Protocol: S protein (10 µg/ml, 50 µl/well in PBS 0.5% (w/v) BSA, 0.1% (w/v) Tween20) was immobilized on streptavidin-coated ELISA plates (Pierce #15124) for 30 min. Each well was rinsed three times with 100 μl of washing buffer (PBS + 0.5% (w/v) BSA + 0.05% (w/v) Tween20), then incubated for 1 hour with 50 µl of each antibody-containing supernatant diluted in washing buffer (Fig. 1). After rinsing 3 times (100 µl washing buffer), wells were incubated with horseradish peroxidase-coupled goat anti-mouse IgG (Bio-Rad #170-6516, dilution 1:1000, 50 μl per well) for 30 min. After 3 rinses, Tetramethylbenzidine (TMB) substrate (Sigma #T5569) was added (50 μl per well). The reaction was stopped by the addition of 25 μl of 2 M H2SO4. The absorbance (OD) was measured at 450 nm, and the absorbance at 570 nm was subtracted.
Results
We tested 10 antibodies, originally developed against the SARS-CoV-1 S protein, for detection of the SARS-CoV-2 S protein by ELISA. From these, only two (AI334 and AQ806) bound in a concentration-dependent manner to the SARS-CoV-2 protein (Fig. 1). Two other antibodies, used as negative control (AH917 against the SARS-CoV-1 N protein and RB168 against an amoeba protein), also did not bind the S protein. AI334 and AQ806 antibodies have recently been shown to bind the RBD of the SARS-CoV-2 spike protein (Yuan et al., 2020; Wrapp et al., 2020a).

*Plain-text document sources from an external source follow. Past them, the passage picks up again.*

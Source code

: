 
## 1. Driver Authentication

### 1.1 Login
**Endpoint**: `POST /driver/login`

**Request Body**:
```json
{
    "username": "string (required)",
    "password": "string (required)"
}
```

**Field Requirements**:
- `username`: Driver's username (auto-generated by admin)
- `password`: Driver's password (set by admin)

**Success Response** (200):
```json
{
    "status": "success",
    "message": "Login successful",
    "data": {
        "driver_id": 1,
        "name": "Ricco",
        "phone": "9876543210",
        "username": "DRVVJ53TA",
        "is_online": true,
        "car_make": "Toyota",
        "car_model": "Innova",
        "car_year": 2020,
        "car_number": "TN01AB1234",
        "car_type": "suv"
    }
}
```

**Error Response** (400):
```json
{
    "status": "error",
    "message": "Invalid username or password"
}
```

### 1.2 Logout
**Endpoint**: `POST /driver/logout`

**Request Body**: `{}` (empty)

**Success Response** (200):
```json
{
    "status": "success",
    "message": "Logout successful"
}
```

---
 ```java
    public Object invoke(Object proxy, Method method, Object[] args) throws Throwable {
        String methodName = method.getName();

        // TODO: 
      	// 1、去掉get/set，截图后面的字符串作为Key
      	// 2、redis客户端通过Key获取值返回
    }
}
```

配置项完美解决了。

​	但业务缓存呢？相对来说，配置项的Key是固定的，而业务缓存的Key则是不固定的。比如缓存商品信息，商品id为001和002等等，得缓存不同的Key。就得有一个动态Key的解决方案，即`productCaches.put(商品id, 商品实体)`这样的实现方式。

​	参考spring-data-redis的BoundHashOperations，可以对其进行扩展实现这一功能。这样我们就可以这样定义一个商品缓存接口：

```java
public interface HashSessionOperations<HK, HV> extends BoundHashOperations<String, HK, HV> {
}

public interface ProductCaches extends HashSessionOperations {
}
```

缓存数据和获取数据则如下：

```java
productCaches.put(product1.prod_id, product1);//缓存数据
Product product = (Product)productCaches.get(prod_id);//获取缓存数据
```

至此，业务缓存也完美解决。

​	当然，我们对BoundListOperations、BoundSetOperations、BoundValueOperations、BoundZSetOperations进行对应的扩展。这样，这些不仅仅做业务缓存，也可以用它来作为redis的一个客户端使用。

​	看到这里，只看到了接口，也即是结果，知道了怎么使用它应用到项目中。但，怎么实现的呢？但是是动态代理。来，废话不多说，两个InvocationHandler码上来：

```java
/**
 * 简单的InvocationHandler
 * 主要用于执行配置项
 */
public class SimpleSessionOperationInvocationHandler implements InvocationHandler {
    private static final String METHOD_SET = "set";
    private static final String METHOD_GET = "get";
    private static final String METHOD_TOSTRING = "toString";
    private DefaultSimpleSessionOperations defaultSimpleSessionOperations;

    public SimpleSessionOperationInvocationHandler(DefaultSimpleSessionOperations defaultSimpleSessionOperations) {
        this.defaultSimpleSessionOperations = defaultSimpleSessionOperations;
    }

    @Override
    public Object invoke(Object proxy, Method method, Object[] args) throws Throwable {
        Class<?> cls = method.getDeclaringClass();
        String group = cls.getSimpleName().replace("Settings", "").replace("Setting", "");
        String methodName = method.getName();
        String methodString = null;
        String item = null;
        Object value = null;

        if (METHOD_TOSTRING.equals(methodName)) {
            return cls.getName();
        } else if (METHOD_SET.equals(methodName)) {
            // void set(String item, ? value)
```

Figure 1. Specific binding of AI334 and AQ806 antibodies to the SARS-CoV-2 S protein, as detected by ELISA. On the Y axis, ELISA signal (in arbitrary units). On the X axis, the antibody dilution (1:100, 1:1’000 and 1:10’000). ‘Spike’ refers to the binding to the spike S protein; ‘Ctr’ refers to the binding to biotinylated BSA.
Acknowledgments
We would like to thank Prof. Jason McLellan (University of Texas, Austin) for providing the Spike expressing construct; and Laurence Durrer and Soraya Quinche (Protein Production and Structure Core Facility, EPFL) for the help with the mammalian cell culture.
Conflict of interest
The authors declare no conflict of interest.